There are two important procedural differences between those three cases and the present one.
First, in this case, the court of appeals specifically retained jurisdiction over the case despite its remand order to restart both the time period for filing a new trial motion and the appellate timetables. It stated:
If the trial
judge grants the new trial motion, the appellate record shall be supplemented
with that order, and appellant's appeal will be dismissed.

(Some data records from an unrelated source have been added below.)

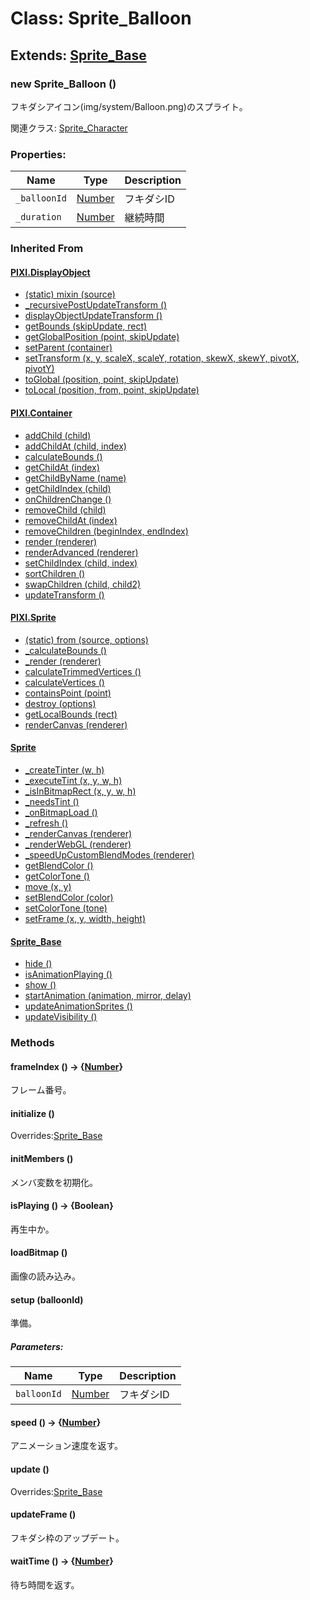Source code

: # Class: Sprite_Balloon

## Extends: [Sprite_Base](Sprite_Base.md)

### new Sprite_Balloon ()
フキダシアイコン(img/system/Balloon.png)のスプライト。

関連クラス: [Sprite_Character](Sprite_Character.md)

### Properties:

| Name | Type | Description |
| --- | --- | --- |
| `_balloonId` | [Number](Number.md) | フキダシID |
| `_duration` | [Number](Number.md) | 継続時間 |


### Inherited From

#### [PIXI.DisplayObject](PIXI.DisplayObject.md)

* [(static) mixin (source)](PIXI.DisplayObject.md#static-mixin-source)
* [\_recursivePostUpdateTransform ()](PIXI.DisplayObject.md#_recursivepostupdatetransform-)
* [displayObjectUpdateTransform ()](PIXI.DisplayObject.md#displayobjectupdatetransform-)
* [getBounds (skipUpdate, rect)](PIXI.DisplayObject.md#getbounds-skipupdate-rect--pixirectangle)
* [getGlobalPosition (point, skipUpdate)](PIXI.DisplayObject.md#getglobalposition-point-skipupdate--pixipoint)
* [setParent (container)](PIXI.DisplayObject.md#setparent-container--pixicontainer)
* [setTransform (x, y, scaleX, scaleY, rotation, skewX, skewY, pivotX, pivotY)](PIXI.DisplayObject.md#settransform-x-y-scalex-scaley-rotation-skewx-skewy-pivotx-pivoty--pixidisplayobject)
* [toGlobal (position, point, skipUpdate)](PIXI.DisplayObject.md#toglobal-position-point-skipupdate--pixipoint)
* [toLocal (position, from, point, skipUpdate)](PIXI.DisplayObject.md#tolocal-position-from-point-skipupdate--pixipoint)

#### [PIXI.Container](PIXI.Container.md)

* [addChild (child) ](PIXI.Container.md#addchild-child--pixidisplayobject)
* [addChildAt (child, index)](PIXI.Container.md#addchildat-child-index--pixidisplayobject)
* [calculateBounds ()](PIXI.Container.md#calculatebounds-)
* [getChildAt (index)](PIXI.Container.md#getchildat-index--pixidisplayobject)
* [getChildByName (name)](PIXI.Container.md#getchildbyname-name--pixidisplayobject)
* [getChildIndex (child)](PIXI.Container.md#getchildindex-child--pixidisplayobject)
* [onChildrenChange ()](PIXI.Container.md#onchildrenchange-)
* [removeChild (child)](PIXI.Container.md#removechild-child--pixidisplayobject)
* [removeChildAt (index)](PIXI.Container.md#removechildat-index--pixidisplayobject)
* [removeChildren (beginIndex, endIndex)](PIXI.Container.md#removechildren-beginindex-endindex--arraypixidisplayobject)
* [render (renderer)](PIXI.Container.md#render-renderer)
* [renderAdvanced (renderer)](PIXI.Container.md#renderadvanced-renderer)
* [setChildIndex (child, index)](PIXI.Container.md#setchildindex-child-index)
* [sortChildren ()](PIXI.Container.md#sortchildren-)
* [swapChildren (child, child2)](PIXI.Container.md#swapchildren-child-child2)
* [updateTransform ()](PIXI.Container.md#updatetransform-)

#### [PIXI.Sprite](PIXI.Sprite.md)

* [(static) from (source, options)](PIXI.Sprite.md#static-from-source-options--pixisprite)
* [\_calculateBounds ()](PIXI.Sprite.md#_calculatebounds-)
* [\_render (renderer)](PIXI.Sprite.md#_render-renderer)
* [calculateTrimmedVertices ()](PIXI.Sprite.md#calculatetrimmedvertices-)
* [calculateVertices ()](PIXI.Sprite.md#calculatevertices-)
* [containsPoint (point)](PIXI.Sprite.md#containspoint-point--boolean)
* [destroy (options)](PIXI.Sprite.md#destroy-options)
* [getLocalBounds (rect)](PIXI.Sprite.md#getlocalbounds-rect--pixirectangle)
* [renderCanvas (renderer)](PIXI.Sprite.md#rendercanvas-renderer)

#### [Sprite](Sprite.md)

* [\_createTinter (w, h)](Sprite.md#_createtinter-w-h)
* [\_executeTint (x, y, w, h)](Sprite.md#_executetint-x-y-w-h)
* [\_isInBitmapRect (x, y, w, h)](Sprite.md#_isinbitmaprect-x-y-w-h--boolean)
* [\_needsTint ()](Sprite.md#_needstint---boolean)
* [\_onBitmapLoad ()](Sprite.md#_onbitmapload-)
* [\_refresh ()](Sprite.md#_refresh-)
* [\_renderCanvas (renderer)](Sprite.md#_rendercanvas-renderer)
* [\_renderWebGL (renderer)](Sprite.md#_renderwebgl-renderer)
* [\_speedUpCustomBlendModes (renderer)](Sprite.md#_speedupcustomblendmodes-renderer)
* [getBlendColor ()](Sprite.md#getblendcolor---array)
* [getColorTone ()](Sprite.md#getcolortone---array)
* [move (x, y)](Sprite.md#Sprite.md#move-x-y)
* [setBlendColor (color)](Sprite.md#setblendcolor-color)
* [setColorTone (tone)](Sprite.md#setcolortone-tone)
* [setFrame (x, y, width, height)](Sprite.md#setframe-x-y-width-height)

#### [Sprite_Base](Sprite_Base.md)

* [hide ()](Sprite_Base.md#hide-)
* [isAnimationPlaying ()](Sprite_Base.md#isanimationplaying---boolean)
* [show ()](Sprite_Base.md#show-)
* [startAnimation (animation, mirror, delay)](Sprite_Base.md#startanimation-animation-mirror-delay)
* [updateAnimationSprites ()](Sprite_Base.md#updateanimationsprites-)
* [updateVisibility ()](Sprite_Base.md#updatevisibility-)


### Methods

#### frameIndex () → {[Number](Number.md)}
フレーム番号。


#### initialize ()
Overrides:[Sprite_Base](Sprite_Base.md#initialize-)


#### initMembers ()
メンバ変数を初期化。


#### isPlaying () → {Boolean}
再生中か。


#### loadBitmap ()
画像の読み込み。


#### setup (balloonId)
準備。

##### Parameters:

| Name | Type | Description |
| --- | --- | --- |
| `balloonId` | [Number](Number.md) | フキダシID |


#### speed () → {[Number](Number.md)}
アニメーション速度を返す。


#### update ()
Overrides:[Sprite_Base](Sprite_Base.md#update-)


#### updateFrame ()
フキダシ枠のアップデート。

#### waitTime () → {[Number](Number.md)}
待ち時間を返す。
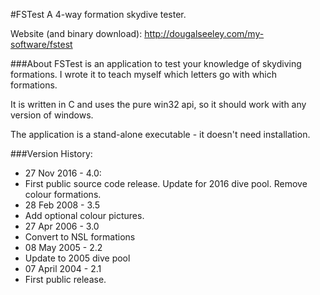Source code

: #FSTest
A 4-way formation skydive tester.

Website (and binary download): http://dougalseeley.com/my-software/fstest

###About 
FSTest is an application to test your knowledge of skydiving formations. I wrote it to teach myself which letters go with which formations.

It is written in C and uses the pure win32 api, so it should work with any version of windows.

The application is a stand-alone executable - it doesn't need installation.



###Version History:
+ 27 Nov 2016 - 4.0:
 + First public source code release.  Update for 2016 dive pool.  Remove colour formations.
+ 28 Feb 2008 - 3.5
 + Add optional colour pictures.
+ 27 Apr 2006 - 3.0
 + Convert to NSL formations
+ 08 May 2005 - 2.2
 + Update to 2005 dive pool
+ 07 April 2004 - 2.1
 + First public release.
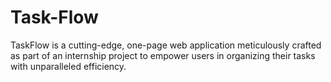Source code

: # Task-Flow
TaskFlow is a cutting-edge, one-page web application meticulously crafted as part of an internship project to empower users in organizing their tasks with unparalleled efficiency.
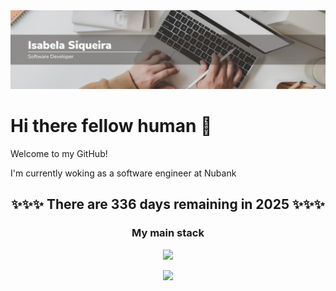 <img src="https://raw.githubusercontent.com/Isabela192/Isabela192/main/github_banner.png">

# Hi there fellow human 👋

Welcome to my GitHub!

I'm currently woking as a software engineer at Nubank 

<h2  align='center'>✨✨✨ There are 336 days remaining in 2025 ✨✨✨ </h2>

<h3 align='center'> My main stack </h3>
<p align="center">
  <a href="https://skillicons.dev">
    <img src="https://skillicons.dev/icons?i=git,docker,python,clojure,r" />
  </a>
</p>

<p align='center'>
<a href='https://www.linkedin.com/in/isabela-siqueira-611641128/'><img src="https://img.shields.io/badge/linkedin-%230077B5.svg?&style=for-the-badge&logo=linkedin&logoColor=white">
</p>

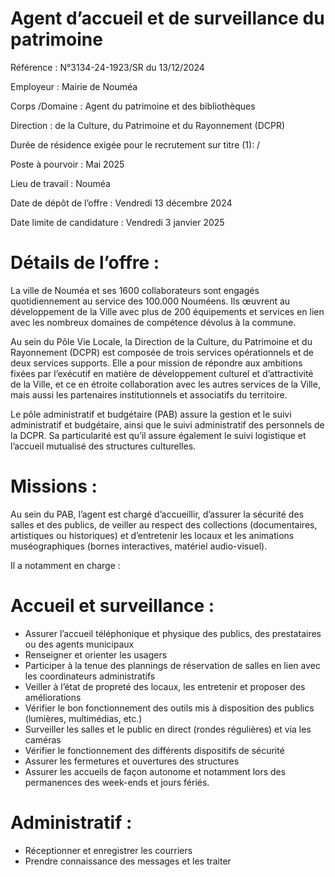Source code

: # Agent d’accueil et de surveillance du patrimoine

Référence : N°3134-24-1923/SR du 13/12/2024

Employeur : Mairie de Nouméa

Corps /Domaine : Agent du patrimoine et des bibliothèques

Direction : de la Culture, du Patrimoine et du Rayonnement (DCPR)

Durée de résidence exigée pour le recrutement sur titre (1): /

Poste à pourvoir : Mai 2025

Lieu de travail : Nouméa

Date de dépôt de l’offre : Vendredi 13 décembre 2024

Date limite de candidature : Vendredi 3 janvier 2025

# Détails de l’offre :

La ville de Nouméa et ses 1600 collaborateurs sont engagés quotidiennement au service des 100.000 Nouméens. Ils œuvrent au développement de la Ville avec plus de 200 équipements et services en lien avec les nombreux domaines de compétence dévolus à la commune.

Au sein du Pôle Vie Locale, la Direction de la Culture, du Patrimoine et du Rayonnement (DCPR) est composée de trois services opérationnels et de deux services supports. Elle a pour mission de répondre aux ambitions fixées par l’exécutif en matière de développement culturel et d’attractivité de la Ville, et ce en étroite collaboration avec les autres services de la Ville, mais aussi les partenaires institutionnels et associatifs du territoire.

Le pôle administratif et budgétaire (PAB) assure la gestion et le suivi administratif et budgétaire, ainsi que le suivi administratif des personnels de la DCPR. Sa particularité est qu’il assure également le suivi logistique et l’accueil mutualisé des structures culturelles.

# Missions :

Au sein du PAB, l’agent est chargé d’accueillir, d’assurer la sécurité des salles et des publics, de veiller au respect des collections (documentaires, artistiques ou historiques) et d’entretenir les locaux et les animations muséographiques (bornes interactives, matériel audio-visuel).

Il a notamment en charge :

# Accueil et surveillance :

- Assurer l’accueil téléphonique et physique des publics, des prestataires ou des agents municipaux
- Renseigner et orienter les usagers
- Participer à la tenue des plannings de réservation de salles en lien avec les coordinateurs administratifs
- Veiller à l’état de propreté des locaux, les entretenir et proposer des améliorations
- Vérifier le bon fonctionnement des outils mis à disposition des publics (lumières, multimédias, etc.)
- Surveiller les salles et le public en direct (rondes régulières) et via les caméras
- Vérifier le fonctionnement des différents dispositifs de sécurité
- Assurer les fermetures et ouvertures des structures
- Assurer les accueils de façon autonome et notamment lors des permanences des week-ends et jours fériés.

# Administratif :

- Réceptionner et enregistrer les courriers
- Prendre connaissance des messages et les traiter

If the trial judge
overrules the new trial motion, the record shall be supplemented with that order
and the record of any hearing held on such motion, and the parties will be
permitted to brief any issues related to the overruled motion.(20)
Thus, unlike the situation in Price, Oldham, or Smith, the court of appeals did not render any final decision in this case. Its decision, which expressly required supplementation of the appellate record, was entirely interlocutory.
Second, unlike the situation in Price, Oldham, or Smith, the trial court in this case actually held a hearing and denied the motion for new trial. The appellate record was not supplemented with the transcript of this hearing until November of 2002, and the parties have not yet filed briefs on the merits of any points of error relating to appellant's trial. Thus, there is no longer any open question about the possible finality of the abatement decision in this case as there was in Price, Oldham, or Smith. Regardless of the validity of the procedure ordered by the court of appeals, its decision has turned out to be an interlocutory one, not a final one. Because this Court does not ordinarily review interlocutory decisions, we dismiss the State's petition for discretionary review and remand the case to the court of appeals for further proceedings.
Filed: March 24, 2004.
1. We note that an appellate court may not consider factual
assertions that are outside the record. Janecka v. State,
937 S.W.2d 456, 476 (Tex. Crim. App. 1996). An affidavit attached to a motion
filed in the appellate court is not part of the appellate record concerning
events or actions in the trial court and it cannot be considered for the truth
of the matters asserted. See Hill v.
State, 90 S.W.3d 308, 314 (Tex. Crim. App. 2002); Moore v. State,
999 S.W.2d 385, 398 (Tex. Crim. App. 1999).
2. 3. 4. Justice Cohen wrote a concurring opinion to the remand
order, noting that the First Court of Appeals had remanded five other pending
appeals for the same reason and that
2.Jack v. State, 42 S.W.3d 291, 293 (Tex. App.-Houston [1st Dist.] 2001) (Jack I).
3.Jack v. State, 64 S.W.3d 694 (Tex. App. -Houston [1st Dist.] 2002) (Jack II).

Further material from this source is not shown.